BEGIN Data to examine
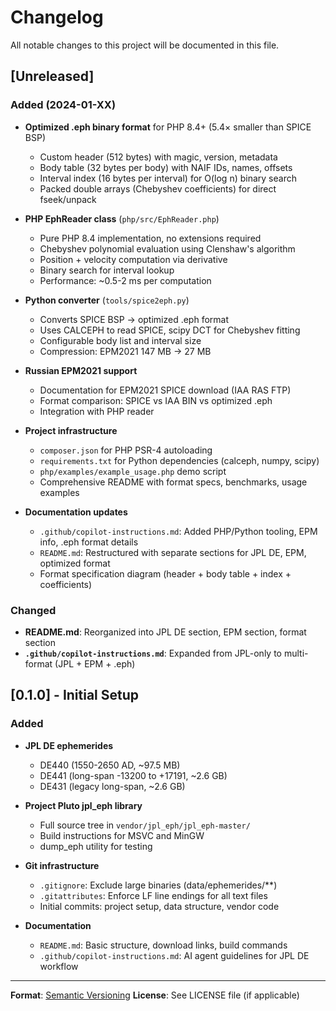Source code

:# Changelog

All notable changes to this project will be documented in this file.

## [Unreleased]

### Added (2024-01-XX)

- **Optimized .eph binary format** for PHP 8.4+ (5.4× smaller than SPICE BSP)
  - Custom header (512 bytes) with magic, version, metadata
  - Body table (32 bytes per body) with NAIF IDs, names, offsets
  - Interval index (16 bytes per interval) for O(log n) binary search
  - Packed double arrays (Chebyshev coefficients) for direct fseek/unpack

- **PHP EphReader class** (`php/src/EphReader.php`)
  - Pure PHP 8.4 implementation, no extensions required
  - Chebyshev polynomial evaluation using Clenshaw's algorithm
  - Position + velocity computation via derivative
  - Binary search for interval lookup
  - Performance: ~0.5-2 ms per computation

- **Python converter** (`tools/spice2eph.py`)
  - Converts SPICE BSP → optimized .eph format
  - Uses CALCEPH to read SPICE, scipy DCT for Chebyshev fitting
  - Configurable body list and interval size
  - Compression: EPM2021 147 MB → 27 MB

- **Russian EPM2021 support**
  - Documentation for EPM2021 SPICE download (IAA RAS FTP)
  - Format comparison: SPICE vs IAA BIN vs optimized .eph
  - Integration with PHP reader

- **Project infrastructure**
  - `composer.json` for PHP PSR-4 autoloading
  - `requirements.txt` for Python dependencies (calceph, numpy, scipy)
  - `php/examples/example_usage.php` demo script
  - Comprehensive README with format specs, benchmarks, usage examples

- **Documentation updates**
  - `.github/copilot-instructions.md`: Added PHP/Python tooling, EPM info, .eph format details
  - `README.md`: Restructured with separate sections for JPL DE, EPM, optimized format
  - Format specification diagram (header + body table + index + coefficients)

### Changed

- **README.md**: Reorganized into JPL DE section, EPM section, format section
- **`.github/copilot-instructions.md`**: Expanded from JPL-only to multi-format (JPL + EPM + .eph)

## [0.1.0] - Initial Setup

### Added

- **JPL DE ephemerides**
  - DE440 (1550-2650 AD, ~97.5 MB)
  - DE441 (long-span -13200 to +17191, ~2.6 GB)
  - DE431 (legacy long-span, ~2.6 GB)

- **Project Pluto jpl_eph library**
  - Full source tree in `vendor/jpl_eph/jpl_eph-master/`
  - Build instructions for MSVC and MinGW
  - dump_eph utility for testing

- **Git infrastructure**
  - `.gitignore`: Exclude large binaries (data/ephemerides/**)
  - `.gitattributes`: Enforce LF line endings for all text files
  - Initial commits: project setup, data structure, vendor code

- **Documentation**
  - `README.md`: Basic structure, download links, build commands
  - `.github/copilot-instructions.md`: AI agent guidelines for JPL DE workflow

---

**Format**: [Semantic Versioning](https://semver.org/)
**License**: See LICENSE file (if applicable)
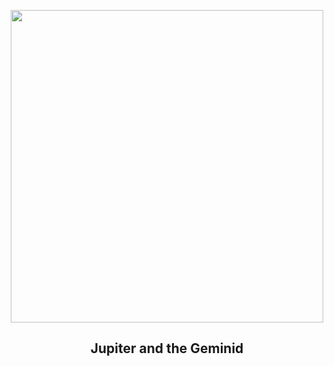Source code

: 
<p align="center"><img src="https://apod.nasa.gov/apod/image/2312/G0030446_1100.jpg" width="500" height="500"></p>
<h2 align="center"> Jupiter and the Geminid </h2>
END Data to examine
*Task brief*
When you repeat the lines above, keep them exact and leave out each image they contain.

*Reply to the task*
Source code

:# Changelog

All notable changes to this project will be documented in this file.

## [Unreleased]

### Added (2024-01-XX)

- **Optimized .eph binary format** for PHP 8.4+ (5.4× smaller than SPICE BSP)
  - Custom header (512 bytes) with magic, version, metadata
  - Body table (32 bytes per body) with NAIF IDs, names, offsets
  - Interval index (16 bytes per interval) for O(log n) binary search
  - Packed double arrays (Chebyshev coefficients) for direct fseek/unpack

- **PHP EphReader class** (`php/src/EphReader.php`)
  - Pure PHP 8.4 implementation, no extensions required
  - Chebyshev polynomial evaluation using Clenshaw's algorithm
  - Position + velocity computation via derivative
  - Binary search for interval lookup
  - Performance: ~0.5-2 ms per computation

- **Python converter** (`tools/spice2eph.py`)
  - Converts SPICE BSP → optimized .eph format
  - Uses CALCEPH to read SPICE, scipy DCT for Chebyshev fitting
  - Configurable body list and interval size
  - Compression: EPM2021 147 MB → 27 MB

- **Russian EPM2021 support**
  - Documentation for EPM2021 SPICE download (IAA RAS FTP)
  - Format comparison: SPICE vs IAA BIN vs optimized .eph
  - Integration with PHP reader

- **Project infrastructure**
  - `composer.json` for PHP PSR-4 autoloading
  - `requirements.txt` for Python dependencies (calceph, numpy, scipy)
  - `php/examples/example_usage.php` demo script
  - Comprehensive README with format specs, benchmarks, usage examples

- **Documentation updates**
  - `.github/copilot-instructions.md`: Added PHP/Python tooling, EPM info, .eph format details
  - `README.md`: Restructured with separate sections for JPL DE, EPM, optimized format
  - Format specification diagram (header + body table + index + coefficients)

### Changed

- **README.md**: Reorganized into JPL DE section, EPM section, format section
- **`.github/copilot-instructions.md`**: Expanded from JPL-only to multi-format (JPL + EPM + .eph)

## [0.1.0] - Initial Setup

### Added

- **JPL DE ephemerides**
  - DE440 (1550-2650 AD, ~97.5 MB)
  - DE441 (long-span -13200 to +17191, ~2.6 GB)
  - DE431 (legacy long-span, ~2.6 GB)

- **Project Pluto jpl_eph library**
  - Full source tree in `vendor/jpl_eph/jpl_eph-master/`
  - Build instructions for MSVC and MinGW
  - dump_eph utility for testing

- **Git infrastructure**
  - `.gitignore`: Exclude large binaries (data/ephemerides/**)
  - `.gitattributes`: Enforce LF line endings for all text files
  - Initial commits: project setup, data structure, vendor code

- **Documentation**
  - `README.md`: Basic structure, download links, build commands
  - `.github/copilot-instructions.md`: AI agent guidelines for JPL DE workflow

---

**Format**: [Semantic Versioning](https://semver.org/)
**License**: See LICENSE file (if applicable)
Source code

: 
<p align="center"><img src="https://apod.nasa.gov/apod/image/2312/G0030446_1100.jpg" width="500" height="500"></p>
<h2 align="center"> Jupiter and the Geminid </h2>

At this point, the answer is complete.